> Work to complete
Each record that follows is to be duplicated exactly, though its pictures are not.

Extracted data entries:

==================================================

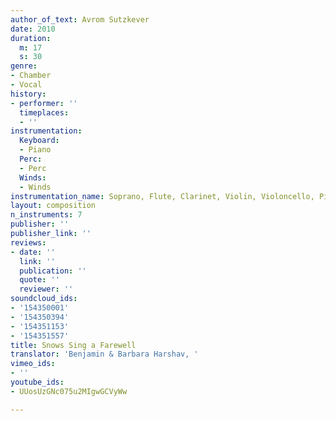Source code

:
 ```yaml
---
author_of_text: Avrom Sutzkever
date: 2010
duration:
  m: 17
  s: 30
genre:
- Chamber
- Vocal
history:
- performer: ''
  timeplaces:
  - ''
instrumentation:
  Keyboard:
  - Piano
  Perc:
  - Perc
  Winds:
  - Winds
instrumentation_name: Soprano, Flute, Clarinet, Violin, Violoncello, Piano, Marimba
layout: composition
n_instruments: 7
publisher: ''
publisher_link: ''
reviews:
- date: ''
  link: ''
  publication: ''
  quote: ''
  reviewer: ''
soundcloud_ids:
- '154350001'
- '154350394'
- '154351153'
- '154351557'
title: Snows Sing a Farewell
translator: 'Benjamin & Barbara Harshav, '
vimeo_ids:
- ''
youtube_ids:
- UUosUzGNc075u2MIgwGCVyWw

---
```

==================================================

> Result for this task
Source code

:
 ```yaml
---
author_of_text: Avrom Sutzkever
date: 2010
duration:
  m: 17
  s: 30
genre:
- Chamber
- Vocal
history:
- performer: ''
  timeplaces:
  - ''
instrumentation:
  Keyboard:
  - Piano
  Perc:
  - Perc
  Winds:
  - Winds
instrumentation_name: Soprano, Flute, Clarinet, Violin, Violoncello, Piano, Marimba
layout: composition
n_instruments: 7
publisher: ''
publisher_link: ''
reviews:
- date: ''
  link: ''
  publication: ''
  quote: ''
  reviewer: ''
soundcloud_ids:
- '154350001'
- '154350394'
- '154351153'
- '154351557'
title: Snows Sing a Farewell
translator: 'Benjamin & Barbara Harshav, '
vimeo_ids:
- ''
youtube_ids:
- UUosUzGNc075u2MIgwGCVyWw

---
```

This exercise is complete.